● EXERCISE OBJECTIVE
Please repeat the listing exactly, starting at its first line and stopping after the line that contains "- Проверка корректности".
DATA PROVIDED section start
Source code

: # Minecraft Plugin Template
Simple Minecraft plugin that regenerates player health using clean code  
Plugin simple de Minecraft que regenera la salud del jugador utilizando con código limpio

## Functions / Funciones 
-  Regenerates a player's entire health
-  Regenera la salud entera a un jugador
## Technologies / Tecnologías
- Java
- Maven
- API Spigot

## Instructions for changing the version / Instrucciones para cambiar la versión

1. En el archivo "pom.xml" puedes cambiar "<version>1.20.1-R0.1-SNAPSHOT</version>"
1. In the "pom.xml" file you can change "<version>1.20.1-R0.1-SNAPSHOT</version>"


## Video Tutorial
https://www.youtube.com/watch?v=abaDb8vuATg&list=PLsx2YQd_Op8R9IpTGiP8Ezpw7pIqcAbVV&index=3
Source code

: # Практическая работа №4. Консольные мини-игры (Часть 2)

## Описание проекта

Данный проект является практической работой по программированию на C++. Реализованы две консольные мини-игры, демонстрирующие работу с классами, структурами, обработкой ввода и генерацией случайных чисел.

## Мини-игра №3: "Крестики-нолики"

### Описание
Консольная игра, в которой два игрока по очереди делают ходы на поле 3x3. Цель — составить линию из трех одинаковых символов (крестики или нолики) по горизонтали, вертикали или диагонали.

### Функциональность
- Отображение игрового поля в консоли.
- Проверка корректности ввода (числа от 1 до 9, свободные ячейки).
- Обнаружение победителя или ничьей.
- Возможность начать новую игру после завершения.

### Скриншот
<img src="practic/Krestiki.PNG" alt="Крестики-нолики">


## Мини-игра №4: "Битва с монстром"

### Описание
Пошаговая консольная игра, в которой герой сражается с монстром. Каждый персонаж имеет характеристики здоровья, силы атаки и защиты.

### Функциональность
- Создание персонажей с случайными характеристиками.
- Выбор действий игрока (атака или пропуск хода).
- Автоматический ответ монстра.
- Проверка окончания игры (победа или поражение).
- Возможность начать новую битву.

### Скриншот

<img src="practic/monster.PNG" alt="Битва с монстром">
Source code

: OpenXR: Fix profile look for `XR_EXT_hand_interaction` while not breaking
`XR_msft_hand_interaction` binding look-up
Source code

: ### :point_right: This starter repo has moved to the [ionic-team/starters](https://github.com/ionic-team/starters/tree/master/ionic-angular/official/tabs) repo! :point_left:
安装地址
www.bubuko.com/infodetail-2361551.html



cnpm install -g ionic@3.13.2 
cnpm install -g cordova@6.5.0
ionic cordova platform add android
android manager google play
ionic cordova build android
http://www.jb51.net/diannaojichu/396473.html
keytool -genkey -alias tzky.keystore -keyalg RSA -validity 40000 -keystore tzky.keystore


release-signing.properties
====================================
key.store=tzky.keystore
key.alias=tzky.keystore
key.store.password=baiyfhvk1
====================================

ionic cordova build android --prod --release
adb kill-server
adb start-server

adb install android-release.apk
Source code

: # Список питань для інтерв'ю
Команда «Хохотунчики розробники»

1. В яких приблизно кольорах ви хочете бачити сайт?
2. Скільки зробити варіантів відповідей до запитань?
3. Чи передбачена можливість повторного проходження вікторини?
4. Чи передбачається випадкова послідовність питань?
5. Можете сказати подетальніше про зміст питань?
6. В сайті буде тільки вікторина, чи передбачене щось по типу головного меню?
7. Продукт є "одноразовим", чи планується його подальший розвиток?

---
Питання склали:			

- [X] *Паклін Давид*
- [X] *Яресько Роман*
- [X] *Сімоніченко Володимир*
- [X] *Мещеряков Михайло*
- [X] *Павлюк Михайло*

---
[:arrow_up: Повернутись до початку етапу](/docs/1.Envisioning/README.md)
DATA PROVIDED section end
● RESULT OF THIS EXERCISE
Source code

: # Minecraft Plugin Template
Simple Minecraft plugin that regenerates player health using clean code  
Plugin simple de Minecraft que regenera la salud del jugador utilizando con código limpio

## Functions / Funciones 
-  Regenerates a player's entire health
-  Regenera la salud entera a un jugador
## Technologies / Tecnologías
- Java
- Maven
- API Spigot

## Instructions for changing the version / Instrucciones para cambiar la versión

1. En el archivo "pom.xml" puedes cambiar "<version>1.20.1-R0.1-SNAPSHOT</version>"
1. In the "pom.xml" file you can change "<version>1.20.1-R0.1-SNAPSHOT</version>"


## Video Tutorial
https://www.youtube.com/watch?v=abaDb8vuATg&list=PLsx2YQd_Op8R9IpTGiP8Ezpw7pIqcAbVV&index=3
Source code

: # Практическая работа №4. Консольные мини-игры (Часть 2)

## Описание проекта

Данный проект является практической работой по программированию на C++. Реализованы две консольные мини-игры, демонстрирующие работу с классами, структурами, обработкой ввода и генерацией случайных чисел.

## Мини-игра №3: "Крестики-нолики"

### Описание
Консольная игра, в которой два игрока по очереди делают ходы на поле 3x3. Цель — составить линию из трех одинаковых символов (крестики или нолики) по горизонтали, вертикали или диагонали.

### Функциональность
- Отображение игрового поля в консоли.
- Проверка корректности ввода (числа от 1 до 9, свободные ячейки).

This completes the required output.